Iteration vs. Recursion

B

blmblm

(e-mail address removed) said:


If CS grads at least knew a bit of CS, that would be a start. :)

(I accept that my sample set is probably statistically insignificant, but
they were *all* useless, and 100% is 100% in anybody's language!)

They're useless for your purposes, and they don't know any CS either?
That would *really* be a sad commentary on those bits of paper.

War stories of their uselessness appreciated, too, especially
if your comment extends to people with undergrad CS degrees.
I teach undergrad CS, and while I don't think every last one of our
graduates should be a good fit in a programming job, still, *some*
of them should be.
 
R

Richard Heathfield

(e-mail address removed) said:
War stories of their uselessness appreciated, too, especially
if your comment extends to people with undergrad CS degrees.
I teach undergrad CS, and while I don't think every last one of our
graduates should be a good fit in a programming job, still, *some*
of them should be.

I'm sure your crop is better than average, as they have you to teach them.
And of course I know there are plenty of bright CS bunnies out there
generally. It's just that I hardly ever seem to run into them myself -
except here on Usenet, of course.

Maybe the bright ones are bright enough to know to avoid me. :)
 
B

blmblm

(e-mail address removed) said:

I'm sure your crop is better than average, as they have you to teach them.

Actually I think they are a bit better than average, though I doubt
I can claim much if any of the credit for that -- we get some pretty
bright ones coming in. Some of them, by the time they graduate,
are pretty competent programmers, by the standards of an academic
anyway.
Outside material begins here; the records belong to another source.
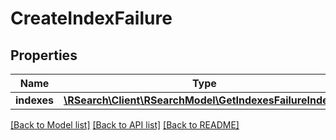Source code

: # CreateIndexFailure

## Properties
Name | Type | Description | Notes
------------ | ------------- | ------------- | -------------
**indexes** | [**\RSearch\Client\RSearchModel\GetIndexesFailureIndexes**](GetIndexesFailureIndexes.md) |  | [optional] 

[[Back to Model list]](../README.md#documentation-for-models) [[Back to API list]](../README.md#documentation-for-api-endpoints) [[Back to README]](../README.md)



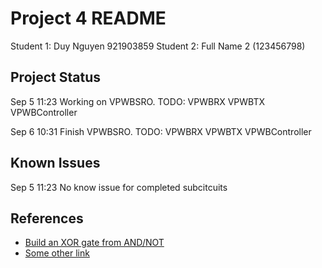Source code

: # Project 4 README

Student 1: Duy Nguyen 921903859
Student 2: Full Name 2 (123456798)

## Project Status
Sep 5 11:23 Working on VPWBSRO.	TODO: VPWBRX VPWBTX VPWBController


Sep 6 10:31 Finish VPWBSRO.	TODO: VPWBRX VPWBTX VPWBController

## Known Issues
Sep 5 11:23 No know issue for completed subcitcuits

## References
* [Build an XOR gate from AND/NOT](https://electronics.stackexchange.com/questions/487529/build-an-xor-gate-from-and-not)
* [Some other link](https://stackoverflow.com)

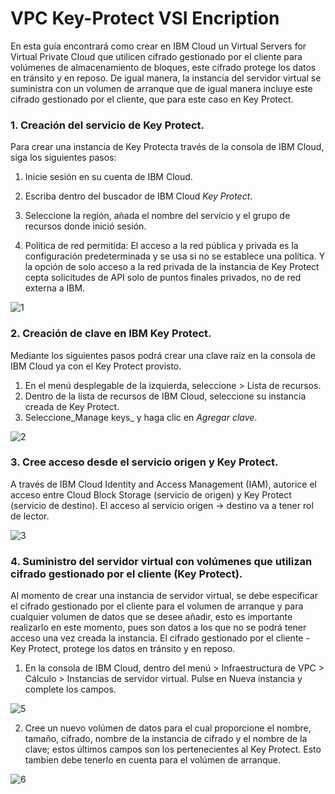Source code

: # VPC Key-Protect VSI Encription

En esta guía encontrará como crear en IBM Cloud un  Virtual Servers for Virtual Private Cloud que utilicen cifrado gestionado por el cliente para volúmenes de almacenamiento de bloques, este cifrado protege los datos en tránsito y en reposo. De igual manera, la instancia del servidor virtual se suministra con un volumen de arranque que de igual manera incluye este cifrado gestionado por el cliente, que para este caso en Key Protect.

### 1. Creación del servicio de Key Protect.

Para crear una instancia de Key Protecta través de la consola de IBM Cloud, siga los siguientes pasos:

  1. Inicie sesión en su cuenta de IBM Cloud.
  
  2. Escriba dentro del buscador de IBM Cloud _Key Protect_.
  3. Seleccione la región, añada el nombre del servicio y el grupo de recursos donde inició sesión.
  4. Política de red permitida: El acceso a la red pública y privada es la configuración predeterminada y se usa si no se establece una política. Y la opción de solo acceso a la red privada de la instancia de Key Protect  cepta solicitudes de API solo de puntos finales privados, no de red externa a IBM.
  
  ![1](https://user-images.githubusercontent.com/60628267/93503526-d13b3280-f8dd-11ea-92ec-3c8fa9ddaf7a.gif)
  
### 2. Creación de clave en IBM Key Protect.

Mediante los siguientes pasos podrá crear una clave raíz en la consola de IBM Cloud ya con el Key Protect provisto.

  1. En el menú desplegable de la izquierda, seleccione > Lista de recursos.
  2. Dentro de la lista de recursos de IBM Cloud, seleccione su instancia creada de Key Protect.
  3. Seleccione_Manage keys_ y haga clic en _Agregar clave_.
  
  ![2](https://user-images.githubusercontent.com/60628267/93505463-84a52680-f8e0-11ea-967a-2fa603f960e4.gif)


### 3. Cree acceso desde el servicio origen y Key Protect.

A través de IBM Cloud Identity and Access Management (IAM), autorice el acceso entre Cloud Block Storage (servicio de origen) y Key Protect (servicio de destino).
El acceso al servicio origen -> destino va a tener rol de lector.

![3](https://user-images.githubusercontent.com/60628267/93506247-a0f59300-f8e1-11ea-9a89-0ddf312d4347.gif)

### 4. Suministro del servidor virtual con volúmenes que utilizan cifrado gestionado por el cliente (Key Protect).

Al momento de crear una instancia de servidor virtual, se debe especificar el cifrado gestionado por el cliente para el volumen de arranque y para cualquier volumen de datos que se desee añadir, esto es importante realizarlo en este momento, pues son datos a los que no se podrá tener acceso una vez creada la instancia. El cifrado gestionado por el cliente - Key Protect, protege los datos en tránsito y en reposo.

  1. En la consola de IBM Cloud, dentro del menú > Infraestructura de VPC > Cálculo > Instancias de servidor virtual. Pulse en Nueva instancia y complete los campos.
  
  ![5](https://user-images.githubusercontent.com/60628267/93508790-73f6af80-f8e4-11ea-9ce8-052960cdb69a.gif)

   2. Cree un nuevo volúmen de datos para el cual proporcione el nombre, tamaño, cifrado, nombre de la instancia de cifrado y el nombre de la clave; estos últimos campos son los pertenecientes al Key Protect. Esto tambien debe tenerlo en cuenta para el volúmen de arranque.
   
   ![6](https://user-images.githubusercontent.com/60628267/93511409-64796580-f8e8-11ea-8dd1-7c48832beed0.gif)

    


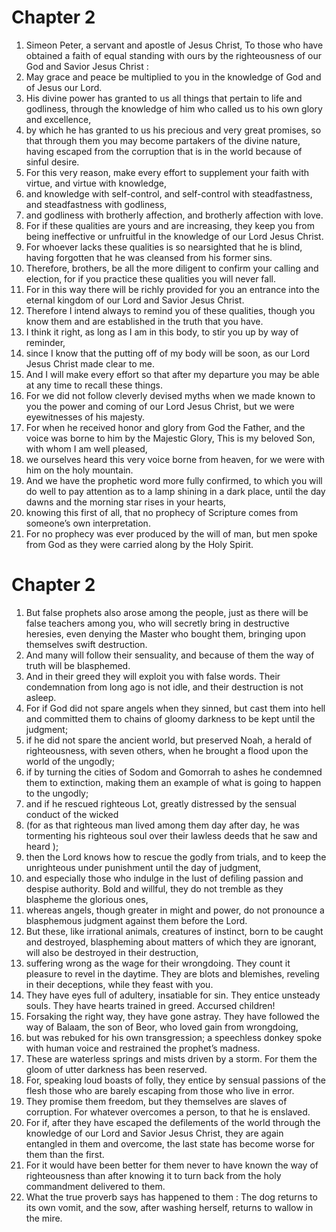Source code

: # Chapter 2

1. Simeon Peter, a servant and apostle of Jesus Christ, To those who have obtained a faith of equal standing with ours by the righteousness of our God and Savior Jesus Christ :
2. May grace and peace be multiplied to you in the knowledge of God and of Jesus our Lord.
3. His divine power has granted to us all things that pertain to life and godliness, through the knowledge of him who called us to his own glory and excellence,
4. by which he has granted to us his precious and very great promises, so that through them you may become partakers of the divine nature, having escaped from the corruption that is in the world because of sinful desire.
5. For this very reason, make every effort to supplement your faith with virtue, and virtue with knowledge,
6. and knowledge with self-control, and self-control with steadfastness, and steadfastness with godliness,
7. and godliness with brotherly affection, and brotherly affection with love.
8. For if these qualities are yours and are increasing, they keep you from being ineffective or unfruitful in the knowledge of our Lord Jesus Christ.
9. For whoever lacks these qualities is so nearsighted that he is blind, having forgotten that he was cleansed from his former sins.
10. Therefore, brothers, be all the more diligent to confirm your calling and election, for if you practice these qualities you will never fall.
11. For in this way there will be richly provided for you an entrance into the eternal kingdom of our Lord and Savior Jesus Christ.
12. Therefore I intend always to remind you of these qualities, though you know them and are established in the truth that you have.
13. I think it right, as long as I am in this body, to stir you up by way of reminder,
14. since I know that the putting off of my body will be soon, as our Lord Jesus Christ made clear to me.
15. And I will make every effort so that after my departure you may be able at any time to recall these things.
16. For we did not follow cleverly devised myths when we made known to you the power and coming of our Lord Jesus Christ, but we were eyewitnesses of his majesty.
17. For when he received honor and glory from God the Father, and the voice was borne to him by the Majestic Glory, This is my beloved Son, with whom I am well pleased,
18. we ourselves heard this very voice borne from heaven, for we were with him on the holy mountain.
19. And we have the prophetic word more fully confirmed, to which you will do well to pay attention as to a lamp shining in a dark place, until the day dawns and the morning star rises in your hearts,
20. knowing this first of all, that no prophecy of Scripture comes from someone’s own interpretation.
21. For no prophecy was ever produced by the will of man, but men spoke from God as they were carried along by the Holy Spirit.

# Chapter 2

1. But false prophets also arose among the people, just as there will be false teachers among you, who will secretly bring in destructive heresies, even denying the Master who bought them, bringing upon themselves swift destruction.
2. And many will follow their sensuality, and because of them the way of truth will be blasphemed.
3. And in their greed they will exploit you with false words. Their condemnation from long ago is not idle, and their destruction is not asleep.
4. For if God did not spare angels when they sinned, but cast them into hell and committed them to chains of gloomy darkness to be kept until the judgment;
5. if he did not spare the ancient world, but preserved Noah, a herald of righteousness, with seven others, when he brought a flood upon the world of the ungodly;
6. if by turning the cities of Sodom and Gomorrah to ashes he condemned them to extinction, making them an example of what is going to happen to the ungodly;
7. and if he rescued righteous Lot, greatly distressed by the sensual conduct of the wicked
8. (for as that righteous man lived among them day after day, he was tormenting his righteous soul over their lawless deeds that he saw and heard );
9. then the Lord knows how to rescue the godly from trials, and to keep the unrighteous under punishment until the day of judgment,
10. and especially those who indulge in the lust of defiling passion and despise authority. Bold and willful, they do not tremble as they blaspheme the glorious ones,
11. whereas angels, though greater in might and power, do not pronounce a blasphemous judgment against them before the Lord.
12. But these, like irrational animals, creatures of instinct, born to be caught and destroyed, blaspheming about matters of which they are ignorant, will also be destroyed in their destruction,
13. suffering wrong as the wage for their wrongdoing. They count it pleasure to revel in the daytime. They are blots and blemishes, reveling in their deceptions, while they feast with you.
14. They have eyes full of adultery, insatiable for sin. They entice unsteady souls. They have hearts trained in greed. Accursed children!
15. Forsaking the right way, they have gone astray. They have followed the way of Balaam, the son of Beor, who loved gain from wrongdoing,
16. but was rebuked for his own transgression; a speechless donkey spoke with human voice and restrained the prophet’s madness.
17. These are waterless springs and mists driven by a storm. For them the gloom of utter darkness has been reserved.
18. For, speaking loud boasts of folly, they entice by sensual passions of the flesh those who are barely escaping from those who live in error.
19. They promise them freedom, but they themselves are slaves of corruption. For whatever overcomes a person, to that he is enslaved.
20. For if, after they have escaped the defilements of the world through the knowledge of our Lord and Savior Jesus Christ, they are again entangled in them and overcome, the last state has become worse for them than the first.
21. For it would have been better for them never to have known the way of righteousness than after knowing it to turn back from the holy commandment delivered to them.
22. What the true proverb says has happened to them : The dog returns to its own vomit, and the sow, after washing herself, returns to wallow in the mire.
Others -- well, we sometimes wonder how they managed to
forget so much of what they presumably learned in order to pass the
introductory programming classes. And don't get me started on the
range of mathematical backgrounds/skills ....

Possibly, though, I wasn't clear -- I wasn't so much claiming that
we *do* turn out a few who might be useful (though I hope that's
true) as saying that we *should* turn out a few such, and asking
for stories that would make it clearer what to avoid.
And of course I know there are plenty of bright CS bunnies out there
generally. It's just that I hardly ever seem to run into them myself -
except here on Usenet, of course.

Maybe the bright ones are bright enough to know to avoid me. :)

Anything's possible, but I'd claim that the bright ones are smart
enough to recognize the value of hanging around someone knowledgeable
if irascible.
 
R

Richard Heathfield

(e-mail address removed) said:
Possibly, though, I wasn't clear -- I wasn't so much claiming that
we *do* turn out a few who might be useful (though I hope that's
true) as saying that we *should* turn out a few such, and asking
for stories that would make it clearer what to avoid.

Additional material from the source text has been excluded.